- [Instructions to follow] In the answer, transcribe exactly the lines from the beginning of the material through the line holding "Стоит отметить, что", and skip every picture.

(Beginning of Extracted entries)

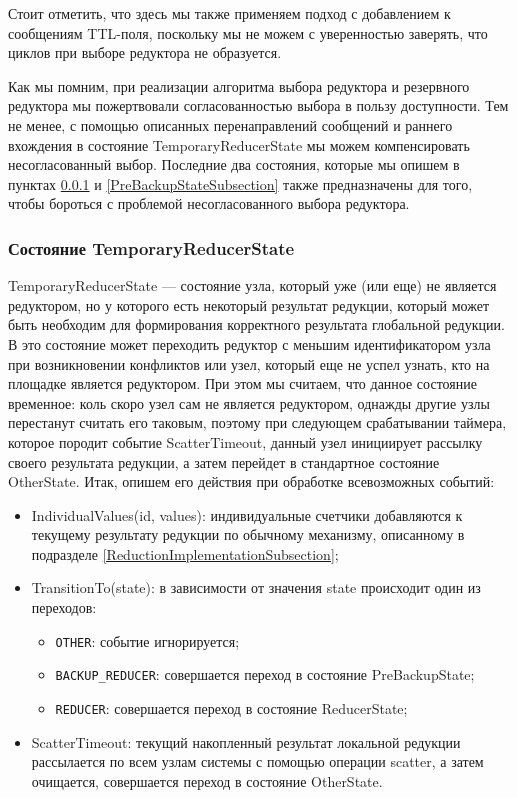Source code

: \documentclass{article}
\theoremstyle{plain}
\theoremstyle{plain}
\theoremstyle{plain}
\theoremstyle{plain}
\theoremstyle{definition}
\theoremstyle{remark}
\theoremstyle{plain}
\begin{document}
Стоит отметить, что здесь мы также применяем подход с добавлением к сообщениям TTL-поля, поскольку мы не можем с уверенностью заверять, что циклов при выборе редуктора не образуется.

Как мы помним, при реализации алгоритма выбора редуктора и резервного редуктора мы пожертвовали согласованностью выбора в пользу доступности. Тем не менее, с помощью описанных перенаправлений сообщений и раннего вхождения в состояние TemporaryReducerState мы можем компенсировать несогласованный выбор. Последние два состояния, которые мы опишем в пунктах \ref{TemporaryReducerStateSubsection} и \ref{PreBackupStateSubsection} также предназначены для того, чтобы бороться с проблемой несогласованного выбора редуктора.

\subsubsection{Состояние TemporaryReducerState}
\label{TemporaryReducerStateSubsection}

TemporaryReducerState --- состояние узла, который уже (или еще) не является редуктором, но у которого есть некоторый результат редукции, который может быть необходим для формирования корректного результата глобальной редукции. В это состояние может переходить редуктор с меньшим идентификатором узла при возникновении конфликтов или узел, который еще не успел узнать, кто на площадке является редуктором. При этом мы считаем, что данное состояние временное: коль скоро узел сам не является редуктором, однажды другие узлы перестанут считать его таковым, поэтому при следующем срабатывании таймера, которое породит событие ScatterTimeout, данный узел инициирует рассылку своего результата редукции, а затем перейдет в стандартное состояние OtherState. Итак, опишем его действия при обработке всевозможных событий:

\begin{itemize}
    \item IndividualValues(id, values): индивидуальные счетчики добавляются к текущему результату редукции по обычному механизму, описанному в подразделе \ref{ReductionImplementationSubsection};
    
    \item TransitionTo(state): в зависимости от значения state происходит один из переходов:
        
        \begin{itemize}
            \item \texttt{OTHER}: событие игнорируется;
            \item \texttt{BACKUP\_REDUCER}: совершается переход в состояние PreBackupState;
            \item \texttt{REDUCER}: совершается переход в состояние ReducerState;
        \end{itemize}
        
    \item ScatterTimeout: текущий накопленный результат локальной редукции рассылается по всем узлам системы с помощью операции scatter, а затем очищается, совершается переход в состояние OtherState.
\end{itemize}
\end{document}
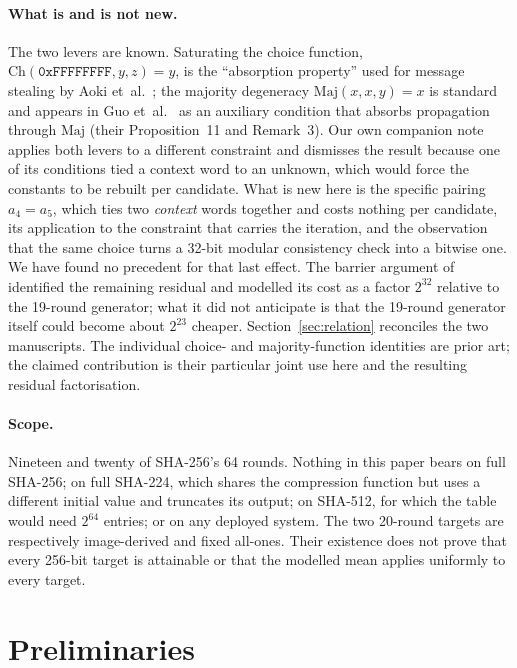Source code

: \documentclass[11pt,a4paper]{article}
\newcommand{\Maj}{\mathrm{Maj}}
\newcommand{\Ch}{\mathrm{Ch}}
\newcommand{\hex}[1]{\texttt{#1}}
\begin{document}
\paragraph{What is and is not new.}
The two levers are known.  Saturating the choice function,
$\Ch(\hex{0xFFFFFFFF},y,z)=y$, is the ``absorption property'' used for message
stealing by Aoki et~al.~\cite{AokiGuo2009}; the majority degeneracy
$\Maj(x,x,y)=x$ is standard and appears in Guo
et~al.~\cite{GuoLiLiuWangZhang2026} as an auxiliary condition that absorbs
propagation through $\Maj$ (their Proposition~11 and Remark~3).  Our own companion
note~\cite{Basra2026R20} applies both levers to a different constraint and
dismisses the result because one of its conditions tied a context word to an
unknown, which would force the constants to be rebuilt per candidate.  What is
new here is the specific pairing $a_4=a_5$, which ties two \emph{context}
words together and costs nothing per candidate, its application to the
constraint that carries the iteration, and the observation that the same
choice turns a 32-bit modular consistency check into a bitwise one.  We have
found no precedent for that last effect.  The barrier argument
of~\cite{Basra2026R20} identified the remaining residual and modelled its
cost as a factor $2^{32}$ relative to the 19-round generator; what it did not
anticipate is that the 19-round generator itself could become about $2^{23}$
cheaper.
Section~\ref{sec:relation} reconciles the two manuscripts.  The individual
choice- and majority-function identities are prior art; the claimed
contribution is their particular joint use here and the resulting residual
factorisation.

\paragraph{Scope.}
Nineteen and twenty of SHA-256's 64 rounds.  Nothing in this paper bears on
full SHA-256; on full SHA-224, which shares the compression function but uses
a different initial value and truncates its output; on SHA-512, for which the
table would need $2^{64}$ entries; or on any deployed system.  The two
20-round targets are respectively image-derived and fixed all-ones.  Their
existence does not prove that every 256-bit target is attainable or that the
modelled mean applies uniformly to every target.

\section{Preliminaries}
\label{sec:prelim}
\end{document}
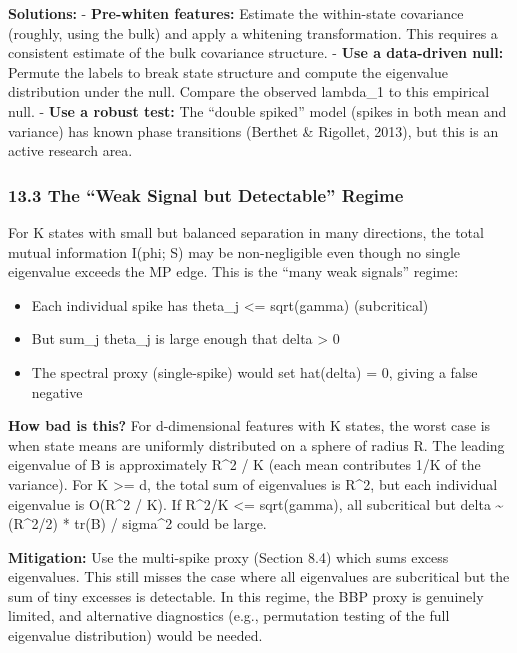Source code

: \documentclass[
  12pt,
]{article}
\providecommand{\tightlist}{%
  \setlength{\itemsep}{0pt}\setlength{\parskip}{0pt}}
\begin{document}
\textbf{Solutions:} - \textbf{Pre-whiten features:} Estimate the
within-state covariance (roughly, using the bulk) and apply a whitening
transformation. This requires a consistent estimate of the bulk
covariance structure. - \textbf{Use a data-driven null:} Permute the
labels to break state structure and compute the eigenvalue distribution
under the null. Compare the observed lambda\_1 to this empirical null. -
\textbf{Use a robust test:} The ``double spiked'' model (spikes in both
mean and variance) has known phase transitions (Berthet \& Rigollet,
2013), but this is an active research area.

\subsubsection{13.3 The ``Weak Signal but Detectable''
Regime}\label{the-weak-signal-but-detectable-regime}

For K states with small but balanced separation in many directions, the
total mutual information I(phi; S) may be non-negligible even though no
single eigenvalue exceeds the MP edge. This is the ``many weak signals''
regime:

\begin{itemize}
\tightlist
\item
  Each individual spike has theta\_j \textless= sqrt(gamma)
  (subcritical)
\item
  But sum\_j theta\_j is large enough that delta \textgreater{} 0
\item
  The spectral proxy (single-spike) would set hat(delta) = 0, giving a
  false negative
\end{itemize}

\textbf{How bad is this?} For d-dimensional features with K states, the
worst case is when state means are uniformly distributed on a sphere of
radius R. The leading eigenvalue of B is approximately R\^{}2 / K (each
mean contributes 1/K of the variance). For K \textgreater= d, the total
sum of eigenvalues is R\^{}2, but each individual eigenvalue is O(R\^{}2
/ K). If R\^{}2/K \textless= sqrt(gamma), all subcritical but delta
\textasciitilde{} (R\^{}2/2) * tr(B) / sigma\^{}2 could be large.

\textbf{Mitigation:} Use the multi-spike proxy (Section 8.4) which sums
excess eigenvalues. This still misses the case where all eigenvalues are
subcritical but the sum of tiny excesses is detectable. In this regime,
the BBP proxy is genuinely limited, and alternative diagnostics (e.g.,
permutation testing of the full eigenvalue distribution) would be
needed.
\end{document}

(End of Extracted entries)

- [Response]
Source code

: \documentclass{article}
\theoremstyle{plain}
\theoremstyle{plain}
\theoremstyle{plain}
\theoremstyle{plain}
\theoremstyle{definition}
\theoremstyle{remark}
\theoremstyle{plain}
\begin{document}
Стоит отметить, что здесь мы также применяем подход с добавлением к сообщениям TTL-поля, поскольку мы не можем с уверенностью заверять, что циклов при выборе редуктора не образуется.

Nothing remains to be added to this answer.